WORK TASK:
Would you return each entry exactly as written, omitting any pictures?

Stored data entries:
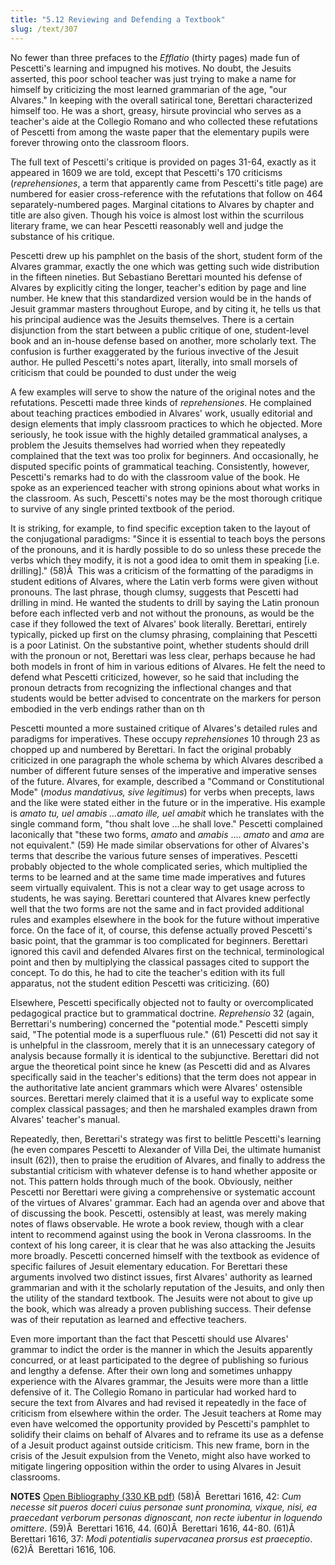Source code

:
 ```yaml
---
title: "5.12 Reviewing and Defending a Textbook"
slug: /text/307
---
```

No fewer than three prefaces to the <em>Efflatio</em> (thirty pages) made fun of Pescetti's learning and impugned his motives. No doubt, the Jesuits asserted, this poor school teacher was just trying to make a name for himself by criticizing the most learned grammarian of the age, "our Alvares." In keeping with the overall satirical tone, Berettari characterized himself too. He was a short, greasy, hirsute provincial who serves as a teacher's aide at the Collegio Romano and who collected these refutations of Pescetti from among the waste paper that the elementary pupils were forever throwing onto the classroom floors.

The full text of Pescetti's critique is provided on pages 31-64, exactly as it appeared in 1609 we are told, except that Pescetti's 170 criticisms (<em>reprehensiones</em>, a term that apparently came from Pescetti's title page) are numbered for easier cross-reference with the refutations that follow on 464 separately-numbered pages. Marginal citations to Alvares by chapter and title are also given. Though his voice is almost lost within the scurrilous literary frame, we can hear Pescetti reasonably well and judge the substance of his critique.

Pescetti drew up his pamphlet on the basis of the short, student form of the Alvares grammar, exactly the one which was getting such wide distribution in the fifteen nineties. But Sebastiano Berettari mounted his defense of Alvares by explicitly citing the longer, teacher's edition by page and line number. He knew that this standardized version would be in the hands of Jesuit grammar masters throughout Europe, and by citing it, he tells us that his principal audience was the Jesuits themselves. There is a certain disjunction from the start between a public critique of one, student-level book and an in-house defense based on another, more scholarly text. The confusion is further exaggerated by the furious invective of the Jesuit author. He pulled Pescetti's notes apart, literally, into small morsels of criticism that could be pounded to dust under the weig

A few examples will serve to show the nature of the original notes and the refutations. Pescetti made three kinds of <em>reprehensiones</em>. He complained about teaching practices embodied in Alvares' work, usually editorial and design elements that imply classroom practices to which he objected. More seriously, he took issue with the highly detailed grammatical analyses, a problem the Jesuits themselves had worried when they repeatedly complained that the text was too prolix for beginners. And occasionally, he disputed specific points of grammatical teaching. Consistently, however, Pescetti's remarks had to do with the classroom value of the book. He spoke as an experienced teacher with strong opinions about what works in the classroom. As such, Pescetti's notes may be the most thorough critique to survive of any single printed textbook of the period.

It is striking, for example, to find specific exception taken to the layout of the conjugational paradigms: "Since it is essential to teach boys the persons of the pronouns, and it is hardly possible to do so unless these precede the verbs which they modify, it is not a good idea to omit them in speaking [i.e. drilling]." (58)Â  This was a criticism of the formatting of the paradigms in student editions of Alvares, where the Latin verb forms were given without pronouns. The last phrase, though clumsy, suggests that Pescetti had drilling in mind. He wanted the students to drill by saying the Latin pronoun before each inflected verb and not without the pronouns, as would be the case if they followed the text of Alvares' book literally. Berettari, entirely typically, picked up first on the clumsy phrasing, complaining that Pescetti is a poor Latinist. On the substantive point, whether students should drill with the pronoun or not, Berettari was less clear, perhaps because he had both models in front of him in various editions of Alvares. He felt the need to defend what Pescetti criticized, however, so he said that including the pronoun detracts from recognizing the inflectional changes and that students would be better advised to concentrate on the markers for person embodied in the verb endings rather than on th

Pescetti mounted a more sustained critique of Alvares's detailed rules and paradigms for imperatives. These occupy <em>reprehensiones</em> 10 through 23 as chopped up and numbered by Berettari. In fact the original probably criticized in one paragraph the whole schema by which Alvares described a number of different future senses of the imperative and imperative senses of the future. Alvares, for example, described a "Command or Constitutional Mode" (<em>modus mandativus, sive legitimus</em>) for verbs when precepts, laws and the like were stated either in the future or in the imperative. His example is <em>amato tu, uel amabis ...amato ille, uel amabit</em> which he translates with the single command form, "thou shalt love ...he shall love." Pescetti complained laconically that "these two forms, <em>amato</em> and <em>amabis</em> .... <em>amato</em> and <em>ama</em> are not equivalent." (59) He made similar observations for other of Alvares's terms that describe the various future senses of imperatives. Pescetti probably objected to the whole complicated series, which multiplied the terms to be learned and at the same time made imperatives and futures seem virtually equivalent. This is not a clear way to get usage across to students, he was saying. Berettari countered that Alvares knew perfectly well that the two forms are not the same and in fact provided additional rules and examples elsewhere in the book for the future without imperative force. On the face of it, of course, this defense actually proved Pescetti's basic point, that the grammar is too complicated for beginners. Berettari ignored this cavil and defended Alvares first on the technical, terminological point and then by multiplying the classical passages cited to support the concept. To do this, he had to cite the teacher's edition with its full apparatus, not the student edition Pescetti was criticizing. (60)

Elsewhere, Pescetti specifically objected not to faulty or overcomplicated pedagogical practice but to grammatical doctrine. <em>Reprehensio</em> 32 (again, Berrettari's numbering) concerned the "potential mode." Pescetti simply said, "The potential mode is a superfluous rule." (61) Pescetti did not say it is unhelpful in the classroom, merely that it is an unnecessary category of analysis because formally it is identical to the subjunctive. Berettari did not argue the theoretical point since he knew (as Pescetti did and as Alvares specifically said in the teacher's editions) that the term does not appear in the authoritative late ancient grammars which were Alvares' ostensible sources. Berettari merely claimed that it is a useful way to explicate some complex classical passages; and then he marshaled examples drawn from Alvares' teacher's manual.

Repeatedly, then, Berettari's strategy was first to belittle Pescetti's learning (he even compares Pescetti to Alexander of Villa Dei, the ultimate humanist insult (62)), then to praise the erudition of Alvares, and finally to address the substantial criticism with whatever defense is to hand whether apposite or not. This pattern holds through much of the book. Obviously, neither Pescetti nor Berettari were giving a comprehensive or systematic account of the virtues of Alvares' grammar. Each had an agenda over and above that of discussing the book. Pescetti, ostensibly at least, was merely making notes of flaws observable. He wrote a book review, though with a clear intent to recommend against using the book in Verona classrooms. In the context of his long career, it is clear that he was also attacking the Jesuits more broadly. Pescetti concerned himself with the textbook as evidence of specific failures of Jesuit elementary education. For Berettari these arguments involved two distinct issues, first Alvares' authority as learned grammarian and with it the scholarly reputation of the Jesuits, and only then the utility of the standard textbook. The Jesuits were not about to give up the book, which was already a proven publishing success. Their defense was of their reputation as learned and effective teachers.

Even more important than the fact that Pescetti should use Alvares' grammar to indict the order is the manner in which the Jesuits apparently concurred, or at least participated to the degree of publishing so furious and lengthy a defense. After their own long and sometimes unhappy experience with the Alvares grammar, the Jesuits were more than a little defensive of it. The Collegio Romano in particular had worked hard to secure the text from Alvares and had revised it repeatedly in the face of criticism from elsewhere within the order. The Jesuit teachers at Rome may even have welcomed the opportunity provided by Pescetti's pamphlet to solidify their claims on behalf of Alvares and to reframe its use as a defense of a Jesuit product against outside criticism. This new frame, born in the crisis of the Jesuit expulsion from the Veneto, might also have worked to mitigate lingering opposition within the order to using Alvares in Jesuit classrooms.

<strong>NOTES</strong>
<a href="http://www.humanismforsale.org/bibliography.pdf" target="new">Open Bibliography (330 KB pdf)</a>
(58)Â  Berettari 1616, 42: <em>Cum necesse sit pueros doceri cuius personae sunt pronomina, vixque, nisi, ea praecedant verborum personas dignoscant, non recte iubentur in loquendo omittere</em>.
(59)Â  Berettari 1616, 44.
(60)Â  Berettari 1616, 44-80.
(61)Â  Berettari 1616, 37: <em>Modi potentialis supervacanea prorsus est praeceptio</em>.
(62)Â  Berettari 1616, 106.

EXERCISE RESULT:
Source code

:
 ```yaml
---
title: "5.12 Reviewing and Defending a Textbook"
slug: /text/307
---
```

No fewer than three prefaces to the <em>Efflatio</em> (thirty pages) made fun of Pescetti's learning and impugned his motives. No doubt, the Jesuits asserted, this poor school teacher was just trying to make a name for himself by criticizing the most learned grammarian of the age, "our Alvares." In keeping with the overall satirical tone, Berettari characterized himself too. He was a short, greasy, hirsute provincial who serves as a teacher's aide at the Collegio Romano and who collected these refutations of Pescetti from among the waste paper that the elementary pupils were forever throwing onto the classroom floors.

The full text of Pescetti's critique is provided on pages 31-64, exactly as it appeared in 1609 we are told, except that Pescetti's 170 criticisms (<em>reprehensiones</em>, a term that apparently came from Pescetti's title page) are numbered for easier cross-reference with the refutations that follow on 464 separately-numbered pages. Marginal citations to Alvares by chapter and title are also given. Though his voice is almost lost within the scurrilous literary frame, we can hear Pescetti reasonably well and judge the substance of his critique.

Pescetti drew up his pamphlet on the basis of the short, student form of the Alvares grammar, exactly the one which was getting such wide distribution in the fifteen nineties. But Sebastiano Berettari mounted his defense of Alvares by explicitly citing the longer, teacher's edition by page and line number. He knew that this standardized version would be in the hands of Jesuit grammar masters throughout Europe, and by citing it, he tells us that his principal audience was the Jesuits themselves. There is a certain disjunction from the start between a public critique of one, student-level book and an in-house defense based on another, more scholarly text. The confusion is further exaggerated by the furious invective of the Jesuit author. He pulled Pescetti's notes apart, literally, into small morsels of criticism that could be pounded to dust under the weig

A few examples will serve to show the nature of the original notes and the refutations. Pescetti made three kinds of <em>reprehensiones</em>. He complained about teaching practices embodied in Alvares' work, usually editorial and design elements that imply classroom practices to which he objected. More seriously, he took issue with the highly detailed grammatical analyses, a problem the Jesuits themselves had worried when they repeatedly complained that the text was too prolix for beginners. And occasionally, he disputed specific points of grammatical teaching. Consistently, however, Pescetti's remarks had to do with the classroom value of the book. He spoke as an experienced teacher with strong opinions about what works in the classroom. As such, Pescetti's notes may be the most thorough critique to survive of any single printed textbook of the period.

It is striking, for example, to find specific exception taken to the layout of the conjugational paradigms: "Since it is essential to teach boys the persons of the pronouns, and it is hardly possible to do so unless these precede the verbs which they modify, it is not a good idea to omit them in speaking [i.e. drilling]." (58)Â  This was a criticism of the formatting of the paradigms in student editions of Alvares, where the Latin verb forms were given without pronouns. The last phrase, though clumsy, suggests that Pescetti had drilling in mind. He wanted the students to drill by saying the Latin pronoun before each inflected verb and not without the pronouns, as would be the case if they followed the text of Alvares' book literally. Berettari, entirely typically, picked up first on the clumsy phrasing, complaining that Pescetti is a poor Latinist. On the substantive point, whether students should drill with the pronoun or not, Berettari was less clear, perhaps because he had both models in front of him in various editions of Alvares. He felt the need to defend what Pescetti criticized, however, so he said that including the pronoun detracts from recognizing the inflectional changes and that students would be better advised to concentrate on the markers for person embodied in the verb endings rather than on th

Pescetti mounted a more sustained critique of Alvares's detailed rules and paradigms for imperatives. These occupy <em>reprehensiones</em> 10 through 23 as chopped up and numbered by Berettari. In fact the original probably criticized in one paragraph the whole schema by which Alvares described a number of different future senses of the imperative and imperative senses of the future. Alvares, for example, described a "Command or Constitutional Mode" (<em>modus mandativus, sive legitimus</em>) for verbs when precepts, laws and the like were stated either in the future or in the imperative. His example is <em>amato tu, uel amabis ...amato ille, uel amabit</em> which he translates with the single command form, "thou shalt love ...he shall love." Pescetti complained laconically that "these two forms, <em>amato</em> and <em>amabis</em> .... <em>amato</em> and <em>ama</em> are not equivalent." (59) He made similar observations for other of Alvares's terms that describe the various future senses of imperatives. Pescetti probably objected to the whole complicated series, which multiplied the terms to be learned and at the same time made imperatives and futures seem virtually equivalent. This is not a clear way to get usage across to students, he was saying. Berettari countered that Alvares knew perfectly well that the two forms are not the same and in fact provided additional rules and examples elsewhere in the book for the future without imperative force. On the face of it, of course, this defense actually proved Pescetti's basic point, that the grammar is too complicated for beginners. Berettari ignored this cavil and defended Alvares first on the technical, terminological point and then by multiplying the classical passages cited to support the concept. To do this, he had to cite the teacher's edition with its full apparatus, not the student edition Pescetti was criticizing. (60)

Elsewhere, Pescetti specifically objected not to faulty or overcomplicated pedagogical practice but to grammatical doctrine. <em>Reprehensio</em> 32 (again, Berrettari's numbering) concerned the "potential mode." Pescetti simply said, "The potential mode is a superfluous rule." (61) Pescetti did not say it is unhelpful in the classroom, merely that it is an unnecessary category of analysis because formally it is identical to the subjunctive. Berettari did not argue the theoretical point since he knew (as Pescetti did and as Alvares specifically said in the teacher's editions) that the term does not appear in the authoritative late ancient grammars which were Alvares' ostensible sources. Berettari merely claimed that it is a useful way to explicate some complex classical passages; and then he marshaled examples drawn from Alvares' teacher's manual.

Repeatedly, then, Berettari's strategy was first to belittle Pescetti's learning (he even compares Pescetti to Alexander of Villa Dei, the ultimate humanist insult (62)), then to praise the erudition of Alvares, and finally to address the substantial criticism with whatever defense is to hand whether apposite or not. This pattern holds through much of the book. Obviously, neither Pescetti nor Berettari were giving a comprehensive or systematic account of the virtues of Alvares' grammar. Each had an agenda over and above that of discussing the book. Pescetti, ostensibly at least, was merely making notes of flaws observable. He wrote a book review, though with a clear intent to recommend against using the book in Verona classrooms. In the context of his long career, it is clear that he was also attacking the Jesuits more broadly. Pescetti concerned himself with the textbook as evidence of specific failures of Jesuit elementary education. For Berettari these arguments involved two distinct issues, first Alvares' authority as learned grammarian and with it the scholarly reputation of the Jesuits, and only then the utility of the standard textbook. The Jesuits were not about to give up the book, which was already a proven publishing success. Their defense was of their reputation as learned and effective teachers.

Even more important than the fact that Pescetti should use Alvares' grammar to indict the order is the manner in which the Jesuits apparently concurred, or at least participated to the degree of publishing so furious and lengthy a defense. After their own long and sometimes unhappy experience with the Alvares grammar, the Jesuits were more than a little defensive of it. The Collegio Romano in particular had worked hard to secure the text from Alvares and had revised it repeatedly in the face of criticism from elsewhere within the order. The Jesuit teachers at Rome may even have welcomed the opportunity provided by Pescetti's pamphlet to solidify their claims on behalf of Alvares and to reframe its use as a defense of a Jesuit product against outside criticism. This new frame, born in the crisis of the Jesuit expulsion from the Veneto, might also have worked to mitigate lingering opposition within the order to using Alvares in Jesuit classrooms.

<strong>NOTES</strong>
<a href="http://www.humanismforsale.org/bibliography.pdf" target="new">Open Bibliography (330 KB pdf)</a>
(58)Â  Berettari 1616, 42: <em>Cum necesse sit pueros doceri cuius personae sunt pronomina, vixque, nisi, ea praecedant verborum personas dignoscant, non recte iubentur in loquendo omittere</em>.
(59)Â  Berettari 1616, 44.
(60)Â  Berettari 1616, 44-80.
(61)Â  Berettari 1616, 37: <em>Modi potentialis supervacanea prorsus est praeceptio</em>.
(62)Â  Berettari 1616, 106.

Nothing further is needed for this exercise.